Required work –
An exact copy of every entry is needed, without any of the pictures.
Segment Start: Input records
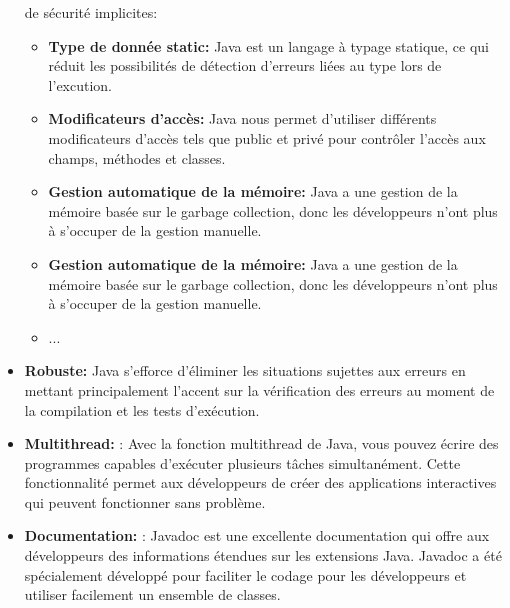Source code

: \begin{itemize}
                de sécurité implicites:
                        \begin{itemize}
                                \item \textbf{Type de donnée static: } Java est un langage à typage statique, ce qui réduit les 
                                possibilités de détection d'erreurs liées au type lors de l'excution.
                                \item \textbf{ Modificateurs d'accès: } Java nous permet d'utiliser 
                                différents modificateurs d'accès tels que public et privé pour contrôler l'accès aux champs, 
                                méthodes et classes.
                                \item \textbf{Gestion automatique de la mémoire: } Java a une gestion de 
                                la mémoire basée sur le garbage collection, donc les développeurs n'ont plus à s'occuper de la
                                 gestion manuelle.
                                 \item \textbf{Gestion automatique de la mémoire: } Java a une gestion de 
                                la mémoire basée sur le garbage collection, donc les développeurs n'ont plus à s'occuper de la
                                 gestion manuelle.
                                 \item ... \cite{java}
                        \end{itemize}
                \item \textbf{Robuste: }  Java s'efforce d'éliminer les situations sujettes aux erreurs en mettant principalement l'accent 
                sur la vérification des erreurs au moment de la compilation et les tests d'exécution.
                \item \textbf{Multithread: }: Avec la fonction multithread de Java, vous pouvez écrire des programmes capables d'exécuter plusieurs 
                tâches simultanément. Cette fonctionnalité permet aux développeurs de créer des applications interactives qui peuvent 
                fonctionner sans problème.
                \item \textbf{Documentation: }: Javadoc est une excellente documentation qui offre aux développeurs des informations étendues sur les extensions Java.
                Javadoc a été spécialement développé pour faciliter le codage pour les développeurs et utiliser facilement un ensemble de classes.
                
        \end{itemize}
Segment End: Input records
Answer area –
Source code

: \begin{itemize}
                de sécurité implicites:
                        \begin{itemize}
                                \item \textbf{Type de donnée static: } Java est un langage à typage statique, ce qui réduit les 
                                possibilités de détection d'erreurs liées au type lors de l'excution.
                                \item \textbf{ Modificateurs d'accès: } Java nous permet d'utiliser 
                                différents modificateurs d'accès tels que public et privé pour contrôler l'accès aux champs, 
                                méthodes et classes.
                                \item \textbf{Gestion automatique de la mémoire: } Java a une gestion de 
                                la mémoire basée sur le garbage collection, donc les développeurs n'ont plus à s'occuper de la
                                 gestion manuelle.
                                 \item \textbf{Gestion automatique de la mémoire: } Java a une gestion de 
                                la mémoire basée sur le garbage collection, donc les développeurs n'ont plus à s'occuper de la
                                 gestion manuelle.
                                 \item ... \cite{java}
                        \end{itemize}
                \item \textbf{Robuste: }  Java s'efforce d'éliminer les situations sujettes aux erreurs en mettant principalement l'accent 
                sur la vérification des erreurs au moment de la compilation et les tests d'exécution.
                \item \textbf{Multithread: }: Avec la fonction multithread de Java, vous pouvez écrire des programmes capables d'exécuter plusieurs 
                tâches simultanément. Cette fonctionnalité permet aux développeurs de créer des applications interactives qui peuvent 
                fonctionner sans problème.
                \item \textbf{Documentation: }: Javadoc est une excellente documentation qui offre aux développeurs des informations étendues sur les extensions Java.
                Javadoc a été spécialement développé pour faciliter le codage pour les développeurs et utiliser facilement un ensemble de classes.
                
        \end{itemize}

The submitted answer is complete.